On doit englober dans les « blessures graves » celles qui sont susceptibles d’avoir des répercussions sur la santé ou le bien-être de la victime et dont la nature est plus que passagère ou insignifiante; elles comprennent les blessures graves résultant d’une agression sexuelle. Il y aura, à priori, présomption de « blessures graves » si la victime est hospitalisée, souffre d’une fracture d’un membre, d’une côte, d’une vertèbre ou du crâne, souffre de brûlures sur une grande partie du corps, a perdu une partie du corps, la vue ou l’ouïe, ou encore si elle allègue qu’elle a été agressée sexuellement. Si un long délai est à prévoir avant l’évaluation de la gravité des blessures, l’Unité devrait en être avisée pour qu’elle puisse surveiller la situation et décider dans quelle mesure elle interviendra.

Le rapport porte sur l’enquête menée par l’UES au sujet de la blessure grave subie par un homme de 38 ans durant son arrestation le 13 février 2016.

L’enquête

Notification de l’UES

Le 13 février 2016, la Police provinciale de l’Ontario (O.P.P.) a signalé à l’UES la blessure grave subie par le plaignant durant une arrestation très risquée en début de matinée où le plaignant a dû être plaqué au sol.

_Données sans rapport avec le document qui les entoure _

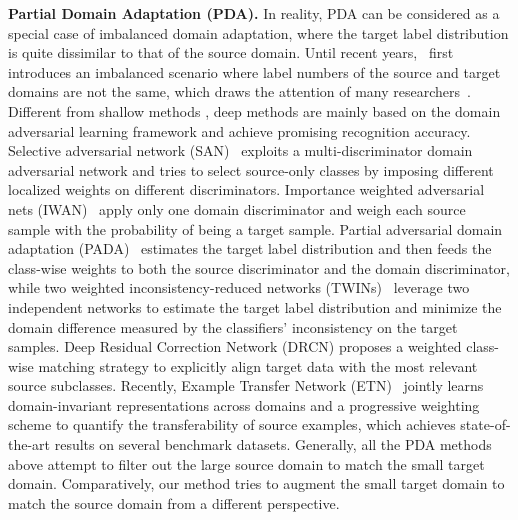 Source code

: \documentclass[runningheads]{llncs}
\begin{document}
\textbf{Partial Domain Adaptation (PDA).}
In reality, PDA can be considered as a special case of imbalanced domain adaptation, where the target label distribution is quite dissimilar to that of the source domain.
Until recent years,~\cite{ming2015unsupervised} first introduces an imbalanced scenario where label numbers of the source and target domains are not the same, which draws the attention of many researchers~\cite{tsai2016domain,cao2018partialb,cao2018partial,zhang2018importance,matsuura2018twins,cao2019learning,hu2019multi}.
Different from shallow methods \cite{ming2015unsupervised,tsai2016domain}, deep methods \cite{cao2018partialb,cao2018partial,zhang2018importance,matsuura2018twins} are mainly based on the domain adversarial learning framework and achieve promising recognition accuracy.
Selective adversarial network (SAN)~\cite{cao2018partialb} exploits a multi-discriminator domain adversarial network and tries to select source-only classes by imposing different localized weights on different discriminators.
Importance weighted adversarial nets (IWAN)~\cite{zhang2018importance} apply only one domain discriminator and weigh each source sample with the probability of being a target sample.
Partial adversarial domain adaptation (PADA)~\cite{cao2018partial} estimates the target label distribution and then feeds the class-wise weights to both the source discriminator and the domain discriminator, while two weighted inconsistency-reduced networks (TWINs)~\cite{matsuura2018twins} leverage two independent networks to estimate the target label distribution and minimize the domain difference measured by the classifiers' inconsistency on the target samples. 
Deep Residual Correction Network (DRCN) \cite{li2020deep} proposes a weighted class-wise matching strategy to explicitly align target data with the most relevant source subclasses.
Recently, Example Transfer Network (ETN)~\cite{cao2019learning} jointly learns domain-invariant representations across domains and a progressive weighting scheme to quantify the transferability of source examples, which achieves state-of-the-art results on several benchmark datasets.
Generally, all the PDA methods above attempt to filter out the large source domain to match the small target domain. Comparatively, our method tries to augment the small target domain to match the source domain from a different perspective.
\end{document}
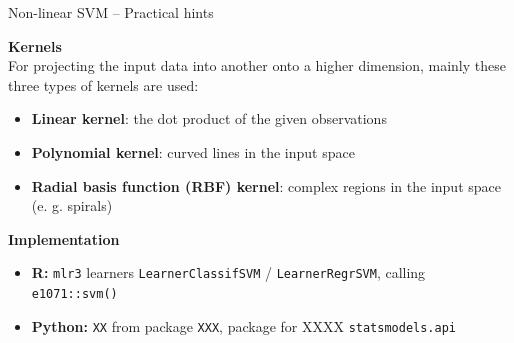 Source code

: \documentclass[11pt,compress,t,notes=noshow, xcolor=table]{beamer}
\newcommand{\highlight}[1]{\textcolor{highlightcol}{\textbf{#1}}}
\let\code=\texttt
\begin{document}

\begin{frame}{Non-linear SVM -- Practical hints}

\footnotesize

  \highlight{Kernels} \\
  \smallskip
 For projecting the input data into another onto a higher dimension, mainly these three types of kernels are used: 
 \begin{itemize}
 
 \item \textbf{Linear kernel}: the dot product of the given observations
 
 \item \textbf{Polynomial kernel}: curved lines in the input space
 
 \item \textbf{Radial basis function (RBF) kernel}: complex regions in the input space (e. g. spirals)
 
 \end{itemize}
 
 

\medskip

  \highlight{Implementation} 
  \begin{itemize}
    \item \textbf{R:} \code{mlr3} learners \code{LearnerClassifSVM} / 
    \code{LearnerRegrSVM}, calling \code{e1071::svm()}
    \item \textbf{Python:} \code{XX} from package \code{XXX}, package for XXXX 
    \code{statsmodels.api}
  \end{itemize}

\end{frame}


\end{document}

L’O.P.P. a déclaré le 13 février 2016, à 3 h 13, que son détachement de Mattawa avait reçu un appel à partir d’une résidence de Mattawa indiquant qu’une invasion de domicile venait d’avoir lieu et que les deux suspects s’étaient enfuis dans un véhicule en direction du centre-ville. L’agent impliqué (AI) n’a pas tardé à trouver et à intercepter le véhicule dans un secteur rural. Il a ordonné aux occupants d’en sortir. Le plaignant a refusé d’obtempérer à l’ordre de l’AI de se coucher au sol et, pendant l’échauffourée qui a suivi, il a subi une fracture à des côtes.

L’équipe

Nombre d’enquêteurs de l’UES assignés : 4

Nombre d’enquêteurs spécialistes des sciences judiciaires de l’UES assignés : 0

Plaignante

Homme de 38 ans, qui a participé à une entrevue et pour qui le dossier médical a été obtenu et examiné

Témoins civils

TC no 1 A participé à une entrevue

TC no 2 A participé à une entrevue

TC no 3 N’a pas participé à une entrevue

TC no 4 N’a pas participé à une entrevue

TC no 5 A participé à une entrevue

TC no 6 A participé à une entrevue

Agents témoins

AT no 1 A participé à une entrevue

AT no 2 A participé à une entrevue

AT no 3 N’a pas participé à une entrevue, mais ses notes ont été obtenues et examinées

Agents impliqué

AI no 1 A participé à une entrevue, mais n’a pas consenti à remettre ses notes, comme la loi l’y autorise en tant qu’agent impliqué..

Éléments de preuve

Les lieux

diagramme de scène

(disponible en anglais seulement)

L’UES a ratissé le secteur à la recherche d’éléments de preuve sous forme d’enregistrements audio ou vidéo ou de photographies, mais elle n’a rien trouvé.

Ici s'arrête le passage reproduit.